Taking a piano exam (practical) is a big thing for every candidate. After all, you have taken time and effort to prepare yourself for this actual day. Here are some tips on what you can do to ride through the exam day.
Before you leave your house
- Have a good sleep, so that you wake up on this important day feeling fresh and ready. Watching movies through the wee hours, staying out late partying, and playing games past your sleeping hour; are huge no-nos.
- Have a healthy breakfast. If you have butterflies in your stomach due to anxiety, don't force yourself to finish the food. They might end up in a wrong place.
- Avoid doing any serious work, whether piano related or not, so that your brain is not taxed. Do something relaxing and fun.
- Avoid especially thinking about your scales, arpeggios, fingering, what you have and haven't done for your exam. This will only upset you, and disturb your inner calm.
- Dress yourself in a smart casual attire to show respect for both the performance and your examiner. Don't wear slippers, flip-flops, and home-wear clothes.
- Print a copy of the Examination Appointment Letter which lists down the venue information and the candidate details. This letter is emailed to the Applicant weeks before the actual day. In the past, it was mailed to the Applicant's address.
Leaving your house
- Bring the printed Examination Appointment Letter
- Bring a Photo ID to prove you're the candidate. If you do not have any Photo ID (passport or Ez-Link card), bring your Birth Certificate. This is usually the case for a very young candidate.

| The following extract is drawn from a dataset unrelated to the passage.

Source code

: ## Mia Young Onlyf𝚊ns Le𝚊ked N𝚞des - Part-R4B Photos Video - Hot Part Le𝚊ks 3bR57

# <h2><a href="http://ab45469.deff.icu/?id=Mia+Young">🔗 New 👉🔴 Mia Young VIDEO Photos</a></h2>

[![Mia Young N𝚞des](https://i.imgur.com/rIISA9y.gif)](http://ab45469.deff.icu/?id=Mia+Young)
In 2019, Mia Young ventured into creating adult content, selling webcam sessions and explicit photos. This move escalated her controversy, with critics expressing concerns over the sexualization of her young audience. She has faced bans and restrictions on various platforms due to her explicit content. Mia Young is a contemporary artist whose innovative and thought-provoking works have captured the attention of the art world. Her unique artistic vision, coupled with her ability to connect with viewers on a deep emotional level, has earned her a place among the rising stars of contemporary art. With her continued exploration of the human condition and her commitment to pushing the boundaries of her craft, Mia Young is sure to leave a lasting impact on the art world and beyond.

- Bring along all original music scores required for your piano exam pieces. Do not bring photocopies.
- Bring along a hand warmer.
- Bring a jacket or sweater.
- Aim to arrive at least 15 minutes before the start of your examination time. Plan your journey to the examination venue well in advance and allow plenty of time to allow for traffic delays. If possible, make a trip down before the actual exam. This can help you to familiarise the route from your place to the venue, as well as the possibly tricky bends and turns when you are at the venue itself.
Arriving at the Examination room
- Report to the Steward and greet him when you arrive at the examination room.
- Present the printed Examination Appointment Letter and your Photo ID to the Steward.
- If the Steward asks you the running order of your tests, you can choose to play the scales and arpeggios before the pieces, to loosen your fingers up.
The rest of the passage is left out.